# Over 50 and pregnant with donor eggs



## jmd (Jan 29, 2008)

Hi, just wanted to give hope to anyone trying to get pregnant over 50.  I recently gave birth to my beautiful baby girl at the age of 57 using donor egg IVF at Pedieos clinic in Cyprus.  This was on my first attempt with Pedieos although I had several unsuccessful attempts at other clinics.

I will also post on the over 50s board where I see that Morgana is pregnant and will also be 57 when her baby is due -  congrats!


----------



## gaia71 (Feb 16, 2013)

Congratulations jmd. I'm so happy for you.
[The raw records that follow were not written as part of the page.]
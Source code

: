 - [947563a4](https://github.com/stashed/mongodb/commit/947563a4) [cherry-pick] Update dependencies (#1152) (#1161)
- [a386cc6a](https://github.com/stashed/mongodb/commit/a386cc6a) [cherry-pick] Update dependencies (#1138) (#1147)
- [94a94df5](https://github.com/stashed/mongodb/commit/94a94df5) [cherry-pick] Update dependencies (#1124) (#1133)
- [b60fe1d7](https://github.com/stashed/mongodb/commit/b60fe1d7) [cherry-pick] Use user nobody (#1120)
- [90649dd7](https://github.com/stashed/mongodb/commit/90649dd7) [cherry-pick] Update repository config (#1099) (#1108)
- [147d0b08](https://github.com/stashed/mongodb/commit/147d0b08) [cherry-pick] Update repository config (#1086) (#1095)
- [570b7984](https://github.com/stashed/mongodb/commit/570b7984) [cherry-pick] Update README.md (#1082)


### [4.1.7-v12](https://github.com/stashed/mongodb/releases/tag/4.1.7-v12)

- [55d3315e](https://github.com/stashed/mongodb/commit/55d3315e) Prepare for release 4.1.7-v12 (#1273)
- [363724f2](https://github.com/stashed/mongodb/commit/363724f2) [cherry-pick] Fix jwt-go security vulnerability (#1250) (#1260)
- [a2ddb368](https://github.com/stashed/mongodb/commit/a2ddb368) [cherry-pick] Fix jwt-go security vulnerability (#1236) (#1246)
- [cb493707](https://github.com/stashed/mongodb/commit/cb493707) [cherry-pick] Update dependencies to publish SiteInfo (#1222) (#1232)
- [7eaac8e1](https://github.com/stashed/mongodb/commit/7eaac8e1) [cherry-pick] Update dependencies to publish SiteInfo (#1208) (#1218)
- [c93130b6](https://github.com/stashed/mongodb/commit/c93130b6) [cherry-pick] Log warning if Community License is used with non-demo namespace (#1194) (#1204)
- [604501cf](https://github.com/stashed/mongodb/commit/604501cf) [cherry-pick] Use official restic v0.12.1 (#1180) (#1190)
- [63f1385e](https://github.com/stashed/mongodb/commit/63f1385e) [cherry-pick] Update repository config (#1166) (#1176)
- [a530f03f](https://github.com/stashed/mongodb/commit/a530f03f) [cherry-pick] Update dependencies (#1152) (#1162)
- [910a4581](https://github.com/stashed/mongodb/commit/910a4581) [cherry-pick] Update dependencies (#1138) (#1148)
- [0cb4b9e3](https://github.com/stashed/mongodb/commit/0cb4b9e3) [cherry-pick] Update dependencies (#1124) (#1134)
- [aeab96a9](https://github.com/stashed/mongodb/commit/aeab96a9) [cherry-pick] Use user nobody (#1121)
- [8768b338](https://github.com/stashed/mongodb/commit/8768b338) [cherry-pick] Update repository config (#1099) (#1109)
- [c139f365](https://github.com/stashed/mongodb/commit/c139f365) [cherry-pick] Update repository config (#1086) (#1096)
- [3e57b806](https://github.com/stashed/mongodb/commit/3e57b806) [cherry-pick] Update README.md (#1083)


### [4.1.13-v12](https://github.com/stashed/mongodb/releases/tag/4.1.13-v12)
It's these kind of stories that give me hope


----------



## mandalay (Sep 20, 2013)

Hello JMD, I am also on the Over 50 board.  Congratulations on completing your family.  It's wonderful to hear!  I hope you are feeling well!  Can I ask you if you have any tips to pass on?  I am going back to IREMA in Spain in September (still saving up like mad!) where I have two more chances (each two blasts).  I am trying to avoid steroids but I'm on a lot of oil supplements and will take the subcutaneous prog, intralipids etc.  Fit and healthy with two 'lads' that came along so easily.  Would love to hear from you.
xx


----------